The life of John Bunyan is one among the many which comes within this description of character. He demands by just right, a niche in the archives of great men. Not indeed the great men, in the vocabulary of this world's esteem; for his lot was cast among the humbler walks of life; neither among the wise or learned of
this world (as the apostle calls them) nor of the princes of this world, which come to nought; but among the wise and learned which maketh wise unto salvation, through the faith which is in Christ Jesus. 2 Tim. iii. 15. And here John Bunyan stands eminently distinguished; and the coat of arms he bears, as one of that august family whose names are written in the book of life, is according to the heraldry of heaven, and will be held in everlasting remembrance.
John Bunyan is said to have been born at a village near Bedford, called Elstow, in the year of our Lord God 1628. His parents were among the poor of the very humblest order, and earned their daily bread, by the sweat of their brow. And it can only be ascribed to the overruling providence of the Lord, that under such a depression of circumstances, and at a time when charity schools were not as they now are, in the nineteenth century, so very generally established, the parents of Bunyan obtained for him even the little learning to read and write. No doubt, that gracious God, who had such eminent services for his servant to perform, as an instrument in his Almighty hand, in the after stages of his life; by his wisdom appointed the means; and in those slender trainments of education, simple and slender as they were, laid the foundation for bringing forth that great work, "The Pilgrim's Progress," which the Lord hath blessed, and continues to bless to his church, in manifesting thereby the riches of his grace to many generations.
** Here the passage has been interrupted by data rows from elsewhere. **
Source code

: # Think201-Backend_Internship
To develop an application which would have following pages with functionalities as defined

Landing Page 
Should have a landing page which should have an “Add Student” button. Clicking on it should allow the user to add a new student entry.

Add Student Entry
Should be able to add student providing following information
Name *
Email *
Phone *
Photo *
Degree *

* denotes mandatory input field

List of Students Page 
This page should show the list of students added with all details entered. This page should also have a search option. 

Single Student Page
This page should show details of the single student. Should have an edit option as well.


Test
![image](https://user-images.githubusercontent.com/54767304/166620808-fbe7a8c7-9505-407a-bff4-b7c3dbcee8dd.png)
And here I take occasion to remark, how very sweetly the Lord calls his people to notice his gracious dealings towards them, amidst the vast variety of dispensations, in the events of the present life. To an enlightened eye, the world itself, and ail that is going on in the world, appear, but as a confused mass, without order or regularity. Like the visions of God, which the prophet saw, of the whirlwind, and the great cloud, and fire, infolding itself, and the wheel within wheel, going on, in perpetual movement, which by human observation only, nothing could unravel. But when the Lord opened to the prophet's view, One behind the machine, like to the Son of Man, guiding and directing the whole, according to his unerring wisdom; then the cause was discovered. See Ezek. chap. i. The great events in the church of God, are equally obscure throughout and unintelligible, until He, who first commanded the light to shine out of darkness hath shined in our hearts, to give us the light of the knowledge of the glory of God in the face of JESUS CHRIST and then the regenerated child of God is led to see some of the otherwise seemingly mysterious providences of God to his people. He then learns, in the school of grace, somewhat of the wisdom of those arrangements, which JEHOVAH in his Trinity of Persons hath appointed, for carrying on and completing the sacred purposes of his sovereign will, in that everlasting covenant which is ordered in all things and sure. 2 Sam. xxiii. 5. Here he discovers somewhat of the outlines of that mysterious government, which God hath
been been pleased to establish from the beginning. He chose the church in Christ to be holy and without hlame before him in love. Eph. i. 4. And hence, wherefore one should be born of this parent after the flesh, rather than of another; why under circumstances of poverty rather than affluence; wherefore in one generation of the church, and not another; why brought into difficulties and exercises of affliction, either of mind or body, from which others are exempt; wherefore limited in the opportunities of acquiring human knowledge, which carnal men possess, and of such, and numberless other things of this world's goods, to a great extent? The regenerated child of God, by being taught to look at objects through a spiritual medium, discerns that these different dispensations are so arranged by a wisdom which cannot err, as shall best subserve the blessed and vast designs of Him, who worketh all things after the counsel of his own will; and who hath promised, that the whole and every part work together for good to them that love God: and are the called according to his purpose. Rom. viii. 28. And when the regenerated child of God, taught of God, is thus made in any degree or measure acquainted with somewhat of the cause of the Lord's dispensations, in the world of his providence, as well as of his grace; he sees enough to discover, that all things are arranged with infinite wisdom, are carried on with infinite power, and have originated in infinite love, towards the persons and interests of his church and people. And when the whole comes to be unfolded at the great day of account, in the presence of the congregated world of men and angels; it will be found, that every minute circumstance relating to the Lord's people, in forming them and conducting them home, through a life of grace unto glory, hath been, and is in every instance, such and such only as hath best promoted and doth promote their everlasting welfare. And oh! how will that song of Moses, the servant of God, the song of the Lamb, burst from every heart, when all is comprehended and brought into one view? Great and marvellous are thy works, Lord God Almighty! just and true are thy ways thou King of saints! Rev. xv. 3.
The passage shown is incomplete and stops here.